Reputation: 369
Say I have a pandas dataframe that looks like this:
color number
0 red 3
1 blue 4
2 green 2
3 blue 2
I want to get the first value from the number column where the color column has the value 'blue'
which in this case would return 4
.
I know this can be done using loc
in something like this:
df[df['color'] == 'blue']['number'][0]
I'm wondering if there is any more optimal approach given that I only ever need the first occurrence.
Upvotes: 2
Views: 9664
Reputation: 164623
idx = next(iter(df['number'].iloc[np.where(df['color'].eq('blue'))]), -1) # 4
Note this also handles the case where the colour does not exist. In comparison, df['color'].eq('orange').idxmax()
gives 0
even though 'orange'
does not exist in the series. The above logic will give -1
.
numba
I'm wondering if there is any more optimal approach given that I only ever need the first occurrence.

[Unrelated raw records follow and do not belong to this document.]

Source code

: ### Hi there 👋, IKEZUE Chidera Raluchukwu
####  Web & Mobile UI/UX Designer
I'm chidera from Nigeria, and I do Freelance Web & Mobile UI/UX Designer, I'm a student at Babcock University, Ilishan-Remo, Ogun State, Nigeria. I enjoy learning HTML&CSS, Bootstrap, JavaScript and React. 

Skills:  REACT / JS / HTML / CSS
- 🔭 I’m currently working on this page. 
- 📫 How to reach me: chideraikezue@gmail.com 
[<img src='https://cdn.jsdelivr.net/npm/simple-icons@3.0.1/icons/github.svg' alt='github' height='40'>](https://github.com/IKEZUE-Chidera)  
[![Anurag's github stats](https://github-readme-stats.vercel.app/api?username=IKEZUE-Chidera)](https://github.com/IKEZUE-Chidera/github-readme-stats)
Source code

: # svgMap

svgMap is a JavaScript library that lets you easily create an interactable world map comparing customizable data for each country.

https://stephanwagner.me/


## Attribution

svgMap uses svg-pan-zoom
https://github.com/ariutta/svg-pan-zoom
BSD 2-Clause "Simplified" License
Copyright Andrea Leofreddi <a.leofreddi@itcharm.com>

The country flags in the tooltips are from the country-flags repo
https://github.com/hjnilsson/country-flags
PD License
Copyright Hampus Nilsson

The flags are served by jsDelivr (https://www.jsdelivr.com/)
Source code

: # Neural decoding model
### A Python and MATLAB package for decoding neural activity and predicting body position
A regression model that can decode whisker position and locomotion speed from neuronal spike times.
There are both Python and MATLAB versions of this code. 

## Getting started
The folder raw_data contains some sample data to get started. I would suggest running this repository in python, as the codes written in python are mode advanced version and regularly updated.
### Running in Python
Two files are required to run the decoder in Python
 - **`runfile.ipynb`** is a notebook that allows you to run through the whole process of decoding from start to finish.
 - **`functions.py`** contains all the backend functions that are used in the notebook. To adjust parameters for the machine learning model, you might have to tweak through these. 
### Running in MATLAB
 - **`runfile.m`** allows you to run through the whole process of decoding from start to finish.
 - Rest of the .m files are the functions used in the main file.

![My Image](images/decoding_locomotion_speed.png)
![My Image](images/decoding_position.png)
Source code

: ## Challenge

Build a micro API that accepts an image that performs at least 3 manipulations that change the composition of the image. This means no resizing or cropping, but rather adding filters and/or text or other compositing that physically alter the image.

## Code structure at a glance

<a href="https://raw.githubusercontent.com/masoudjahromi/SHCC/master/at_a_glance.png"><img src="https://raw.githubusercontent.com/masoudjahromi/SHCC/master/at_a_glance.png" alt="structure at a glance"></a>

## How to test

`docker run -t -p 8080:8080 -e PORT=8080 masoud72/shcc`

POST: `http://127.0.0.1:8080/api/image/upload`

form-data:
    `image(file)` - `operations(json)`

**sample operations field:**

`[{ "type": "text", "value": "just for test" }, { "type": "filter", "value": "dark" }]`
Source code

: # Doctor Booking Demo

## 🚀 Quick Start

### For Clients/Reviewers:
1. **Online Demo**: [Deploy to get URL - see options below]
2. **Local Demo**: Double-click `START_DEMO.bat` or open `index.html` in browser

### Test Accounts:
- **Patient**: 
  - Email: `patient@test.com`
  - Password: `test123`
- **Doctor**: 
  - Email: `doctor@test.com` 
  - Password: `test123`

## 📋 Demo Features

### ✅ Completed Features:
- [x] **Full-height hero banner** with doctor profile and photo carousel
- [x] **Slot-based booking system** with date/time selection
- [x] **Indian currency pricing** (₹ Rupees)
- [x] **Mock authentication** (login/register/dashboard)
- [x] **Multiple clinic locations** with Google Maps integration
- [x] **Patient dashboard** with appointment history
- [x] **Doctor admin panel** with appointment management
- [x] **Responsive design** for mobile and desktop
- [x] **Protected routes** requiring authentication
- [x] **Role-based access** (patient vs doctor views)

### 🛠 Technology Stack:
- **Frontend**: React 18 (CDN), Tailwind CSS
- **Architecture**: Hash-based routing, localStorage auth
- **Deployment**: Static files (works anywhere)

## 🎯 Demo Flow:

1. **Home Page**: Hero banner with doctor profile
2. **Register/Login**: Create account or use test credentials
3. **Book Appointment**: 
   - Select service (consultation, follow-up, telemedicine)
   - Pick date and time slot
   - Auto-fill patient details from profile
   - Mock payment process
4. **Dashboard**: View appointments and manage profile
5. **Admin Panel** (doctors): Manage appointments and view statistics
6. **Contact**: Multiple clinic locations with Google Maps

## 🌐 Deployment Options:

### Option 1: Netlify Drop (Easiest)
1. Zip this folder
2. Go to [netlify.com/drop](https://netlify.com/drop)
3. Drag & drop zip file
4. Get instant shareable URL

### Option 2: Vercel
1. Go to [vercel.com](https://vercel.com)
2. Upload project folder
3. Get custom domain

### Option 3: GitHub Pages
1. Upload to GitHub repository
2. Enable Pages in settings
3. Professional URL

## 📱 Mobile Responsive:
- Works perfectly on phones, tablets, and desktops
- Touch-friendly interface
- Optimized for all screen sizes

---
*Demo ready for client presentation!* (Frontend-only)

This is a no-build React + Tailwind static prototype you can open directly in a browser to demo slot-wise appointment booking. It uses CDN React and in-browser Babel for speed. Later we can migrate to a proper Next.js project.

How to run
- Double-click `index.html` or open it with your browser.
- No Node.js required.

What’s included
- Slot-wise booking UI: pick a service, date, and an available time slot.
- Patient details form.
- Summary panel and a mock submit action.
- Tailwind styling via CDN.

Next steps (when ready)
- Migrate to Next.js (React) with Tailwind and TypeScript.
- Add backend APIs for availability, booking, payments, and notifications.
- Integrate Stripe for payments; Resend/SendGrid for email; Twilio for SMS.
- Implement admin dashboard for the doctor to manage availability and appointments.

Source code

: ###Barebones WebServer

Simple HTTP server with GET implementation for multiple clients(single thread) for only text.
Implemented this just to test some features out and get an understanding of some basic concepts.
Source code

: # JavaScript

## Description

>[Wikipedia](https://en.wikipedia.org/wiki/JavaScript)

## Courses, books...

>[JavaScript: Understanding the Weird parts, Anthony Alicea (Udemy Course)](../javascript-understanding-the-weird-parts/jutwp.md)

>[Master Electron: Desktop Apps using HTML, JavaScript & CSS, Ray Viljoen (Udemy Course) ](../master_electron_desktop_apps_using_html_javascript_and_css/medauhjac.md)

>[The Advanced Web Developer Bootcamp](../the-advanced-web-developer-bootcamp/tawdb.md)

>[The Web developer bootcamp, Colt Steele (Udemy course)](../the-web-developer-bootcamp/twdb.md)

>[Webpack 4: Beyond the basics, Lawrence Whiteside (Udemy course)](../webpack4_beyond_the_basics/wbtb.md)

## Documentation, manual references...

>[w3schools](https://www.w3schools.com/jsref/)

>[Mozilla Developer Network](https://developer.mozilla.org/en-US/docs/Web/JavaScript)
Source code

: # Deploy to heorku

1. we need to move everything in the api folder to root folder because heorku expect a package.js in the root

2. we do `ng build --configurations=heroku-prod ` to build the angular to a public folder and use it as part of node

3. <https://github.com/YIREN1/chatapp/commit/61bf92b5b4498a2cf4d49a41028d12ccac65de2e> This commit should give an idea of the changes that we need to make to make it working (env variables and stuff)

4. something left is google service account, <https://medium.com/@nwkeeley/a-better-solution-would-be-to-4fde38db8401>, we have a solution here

Yes! For a more efficient solution, see Efficiently return the index of the first value satisfying condition in array. Numba allows you to iterate row-wise efficiently. In this case, you will need to factorize your strings first so that you feed numeric arrays only to Numba:
from numba import njit
# factorize series, pd.factorize maintains order,
# i.e. first item in values gives 0 index
idx, values = pd.factorize(df['color'])
idx_search = np.where(values == 'blue')[0][0]
@njit
def get_first_index_nb(A, k):
for i in range(len(A)):
if A[i] == k:
return i
return -1
res = df['number'].iat[get_first_index_nb(idx, 1)] # 4
Of course, for a one-off calculation, this is inefficient. But for successive calculations, the solution will likely be a factor faster than solutions which check for equality across the entire series / array.
Upvotes: 1
Reputation: 402333
Use head
—this will return the first row if the color exists, and an empty Series
otherwise.
col = 'blue'
df.query('color == @col').head(1).loc[:, 'number']
1 4
Name: number, dtype: int64
Alternatively, to get a single item, use obj.is_empty
:
u = df.query('color == @col').head(1)
if not u.is_empty:
print(u.at[u.index[0], 'number'])
# 4
Difference between head
and idxmax
for invalid color:
df.query('color == "blabla"').head(1).loc[:, 'number']
# Series([], Name: number, dtype: int64)
df.loc[(df['color'] == 'blabla').idxmax(),'number']
# 3
Upvotes: 3
Reputation: 323226
Using idxmax
df.loc[(df['color'] == 'blue').idxmax(),'number']
Out[698]: 4
Upvotes: 2